Sportswire | Apr 21 2015 |
This cover of The National Police Gazette from April 1955 shows light-heavyweight champion Archie Moore putting a hurting on Joey Maxim. Gazette was hyping an upcoming title bout between Moore and Rocky Marciano, then and now considered one of the top three boxers to ever lace up a pair of gloves. We doubt that Marciano was afraid, as Moore claims on the cover, but maybe he should have been. The night of the bout Moore amazed/dismayed the crowd by landing a right counter and knocking Marciano to his knees. It was only the second time in Marciano's storied career that he had hit the canvas. He received a count from the ref.
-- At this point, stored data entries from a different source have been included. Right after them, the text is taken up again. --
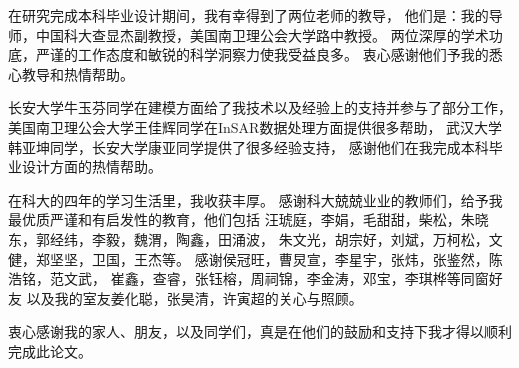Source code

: 
\begin{acknowledgements}

在研究完成本科毕业设计期间，我有幸得到了两位老师的教导，
他们是：我的导师，中国科大查显杰副教授，美国南卫理公会大学路中教授。
两位深厚的学术功底，严谨的工作态度和敏锐的科学洞察力使我受益良多。
衷心感谢他们予我的悉心教导和热情帮助。

长安大学牛玉芬同学在建模方面给了我技术以及经验上的支持并参与了部分工作，
美国南卫理公会大学王佳辉同学在InSAR数据处理方面提供很多帮助，
武汉大学韩亚坤同学，长安大学康亚同学提供了很多经验支持，
感谢他们在我完成本科毕业设计方面的热情帮助。

在科大的四年的学习生活里，我收获丰厚。
感谢科大兢兢业业的教师们，给予我最优质严谨和有启发性的教育，他们包括
汪琥庭，李娟，毛甜甜，柴松，朱晓东，郭经纬，李毅，魏渭，陶鑫，田涌波，
朱文光，胡宗好，刘斌，万柯松，文健，郑坚坚，卫国，王杰等。
感谢侯冠旺，曹炅宣，李星宇，张炜，张鉴然，陈浩铭，范文武，
崔鑫，查睿，张钰榕，周祠锦，李金涛，邓宝，李琪桦等同窗好友
以及我的室友姜化聪，张昊清，许寅超的关心与照顾。

衷心感谢我的家人、朋友，以及同学们，真是在他们的鼓励和支持下我才得以顺利完成此论文。

\end{acknowledgements}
Under boxing rules the count should have stopped when Marciano rose—which he did after two seconds—and Moore should have been free to pummel his presumably dazed opponent. But referee Harry Kessler interposed himself between the two fighters.
Moore tells it this way: “The referee saw me stepping toward Marciano, and [put] his butt in my stomach and kept me off Marciano. He grabbed Marciano’s hands and wiped off his gloves while my corner yelled, ‘Hit him! Hit him!’ All of a sudden, Kessler jerked [Marciano’s] hands, and Marciano’s head jerked and [that] brought him to.”
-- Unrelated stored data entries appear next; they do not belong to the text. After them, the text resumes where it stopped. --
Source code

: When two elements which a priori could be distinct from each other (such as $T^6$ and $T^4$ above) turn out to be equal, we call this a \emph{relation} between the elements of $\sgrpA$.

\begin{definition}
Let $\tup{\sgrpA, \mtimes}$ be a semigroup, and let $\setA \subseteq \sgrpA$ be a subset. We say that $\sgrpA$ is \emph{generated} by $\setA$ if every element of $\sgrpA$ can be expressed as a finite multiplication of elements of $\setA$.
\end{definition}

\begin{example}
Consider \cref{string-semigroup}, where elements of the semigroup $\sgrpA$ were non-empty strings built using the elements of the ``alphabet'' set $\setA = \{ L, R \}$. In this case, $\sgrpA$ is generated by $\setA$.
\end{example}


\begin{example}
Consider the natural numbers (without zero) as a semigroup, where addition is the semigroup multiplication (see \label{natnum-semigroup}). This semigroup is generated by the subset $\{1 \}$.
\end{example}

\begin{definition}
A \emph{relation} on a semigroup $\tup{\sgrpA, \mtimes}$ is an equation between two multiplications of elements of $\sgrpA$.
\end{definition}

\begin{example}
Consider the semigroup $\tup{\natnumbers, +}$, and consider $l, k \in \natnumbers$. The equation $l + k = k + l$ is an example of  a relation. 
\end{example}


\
Moore eventually lost the fight. But you have to give him credit—rather than thinking Kessler acted maliciously, he believes the ref was so amazed to see the champ down that he simply forgot his duties under the rules. Still, Moore makes no bones about it—in his view, Kessler cost him the fight. In the end though, Moore had to be proud. He had jumped up a weight class for the bout, and, at forty-one, was a decade older than Marciano. For those reasons and others a Moore victory would have been the greatest upset in boxing history, but it was not to be.
Hollywoodland | May 7 2010 |
May 1956 cover of Behind the Scene, with the scoop on Hitler’s sexuality, boxer Archie Moore’s love of children, Vic Damone’s supposed cheating on wife Pier Angeli, and Joan Collins’ turbocharged sex drive. We can never be sure, because all this happened before we were born, but we think they got three of these four stories wrong. But at least they reassure us by telling us they’re “the magazine you can believe in.” It’s like they think they can get as many facts wrong as they want as long as they have a slogan that tells people they actually got it right. These people are crazy like a Fox.